# Work order:
An exact copy of every entry is needed here; the images stay out.

# Records for processing:
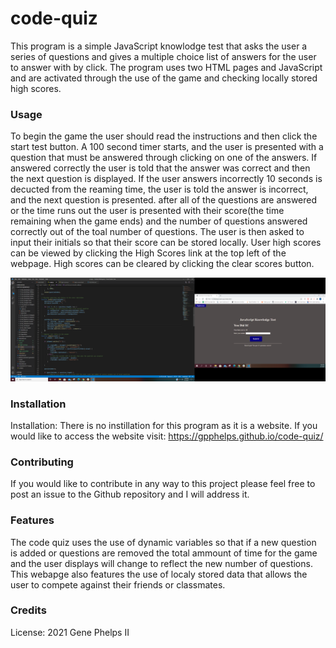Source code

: # code-quiz

This program is a simple JavaScript knowlodge test that asks the user a series of questions and gives a multiple choice list of answers for the user to answer with by click. The program uses two HTML pages and JavaScript and are activated through the use of the game and checking locally stored high scores. 


### Usage

To begin the game the user should read the instructions and then click the start test button. A 100 second timer starts, and the user is presented with a question that must be answered through clicking on one of the answers. If answered correctly the user is told that the answer was correct and then the next question is displayed. If the user answers incorrectly 10 seconds is decucted from the reaming time, the user is told the answer is incorrect, and the next question is presented. after all of the questions are answered or the time runs out the user is presented with their score(the time remaining when the game ends) and the number of questions answered correctly out of the toal number of questions. The user is then asked to input their initials so that their score can be stored locally. User high scores can be viewed by clicking the High Scores link at the top left of the webpage. High scores can be cleared by clicking the clear scores button. 

![Screen Shot](screenshot-code-quiz.png)

### Installation 

Installation: There is no instillation for this program as it is a website. If you would like to access the website visit: 
https://gpphelps.github.io/code-quiz/

### Contributing 

If you would like to contribute in any way to this project please feel free to post an issue to the Github repository and I will address it.

### Features
The code quiz uses the use of dynamic variables so that if a new question is added or questions are removed the total ammount of time for the game and the user displays will change to reflect the new number of questions. This webapge also features the use of localy stored data that allows the user to compete against their friends or classmates. 

### Credits

License: 2021 Gene Phelps II
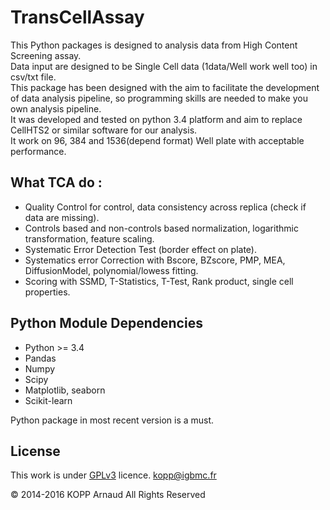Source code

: # TransCellAssay

This Python packages is designed to analysis data from High Content Screening assay.   
Data input are designed to be Single Cell data (1data/Well work well too) in csv/txt file.<br>
This package has been designed with the aim to facilitate the development of data analysis pipeline, so programming skills are needed to make you own analysis pipeline.<br>
It was developed and tested on python 3.4 platform and aim to replace CellHTS2 or similar software for our analysis.<br>
It work on 96, 384 and 1536(depend format) Well plate with acceptable performance.

## What TCA do :

* Quality Control for control, data consistency across replica (check if data are missing).
* Controls based and non-controls based normalization, logarithmic transformation, feature scaling.
* Systematic Error Detection Test (border effect on plate).
* Systematics error Correction with Bscore, BZscore, PMP, MEA, DiffusionModel, polynomial/lowess fitting.
* Scoring with SSMD, T-Statistics, T-Test, Rank product, single cell properties.

## Python Module Dependencies

* Python >= 3.4
* Pandas
* Numpy
* Scipy
* Matplotlib, seaborn
* Scikit-learn

Python package in most recent version is a must.

## License

This work is under [GPLv3](http://www.gnu.org/licenses/gpl-3.0.html) licence.
<kopp@igbmc.fr>


© 2014-2016 KOPP Arnaud All Rights Reserved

# Response area:
Source code

: # code-quiz

This program is a simple JavaScript knowlodge test that asks the user a series of questions and gives a multiple choice list of answers for the user to answer with by click. The program uses two HTML pages and JavaScript and are activated through the use of the game and checking locally stored high scores. 


### Usage

To begin the game the user should read the instructions and then click the start test button. A 100 second timer starts, and the user is presented with a question that must be answered through clicking on one of the answers. If answered correctly the user is told that the answer was correct and then the next question is displayed. If the user answers incorrectly 10 seconds is decucted from the reaming time, the user is told the answer is incorrect, and the next question is presented. after all of the questions are answered or the time runs out the user is presented with their score(the time remaining when the game ends) and the number of questions answered correctly out of the toal number of questions. The user is then asked to input their initials so that their score can be stored locally. User high scores can be viewed by clicking the High Scores link at the top left of the webpage. High scores can be cleared by clicking the clear scores button. 

![Screen Shot](screenshot-code-quiz.png)

### Installation 

Installation: There is no instillation for this program as it is a website. If you would like to access the website visit: 
https://gpphelps.github.io/code-quiz/

### Contributing 

If you would like to contribute in any way to this project please feel free to post an issue to the Github repository and I will address it.

### Features
The code quiz uses the use of dynamic variables so that if a new question is added or questions are removed the total ammount of time for the game and the user displays will change to reflect the new number of questions. This webapge also features the use of localy stored data that allows the user to compete against their friends or classmates. 

### Credits

License: 2021 Gene Phelps II
Source code

: # TransCellAssay

This Python packages is designed to analysis data from High Content Screening assay.   
Data input are designed to be Single Cell data (1data/Well work well too) in csv/txt file.<br>
This package has been designed with the aim to facilitate the development of data analysis pipeline, so programming skills are needed to make you own analysis pipeline.<br>
It was developed and tested on python 3.4 platform and aim to replace CellHTS2 or similar software for our analysis.<br>
It work on 96, 384 and 1536(depend format) Well plate with acceptable performance.

## What TCA do :

* Quality Control for control, data consistency across replica (check if data are missing).
* Controls based and non-controls based normalization, logarithmic transformation, feature scaling.
* Systematic Error Detection Test (border effect on plate).
* Systematics error Correction with Bscore, BZscore, PMP, MEA, DiffusionModel, polynomial/lowess fitting.
* Scoring with SSMD, T-Statistics, T-Test, Rank product, single cell properties.

## Python Module Dependencies

* Python >= 3.4
* Pandas
* Numpy
* Scipy
* Matplotlib, seaborn
* Scikit-learn

Python package in most recent version is a must.

## License

This work is under [GPLv3](http://www.gnu.org/licenses/gpl-3.0.html) licence.
<kopp@igbmc.fr>


© 2014-2016 KOPP Arnaud All Rights Reserved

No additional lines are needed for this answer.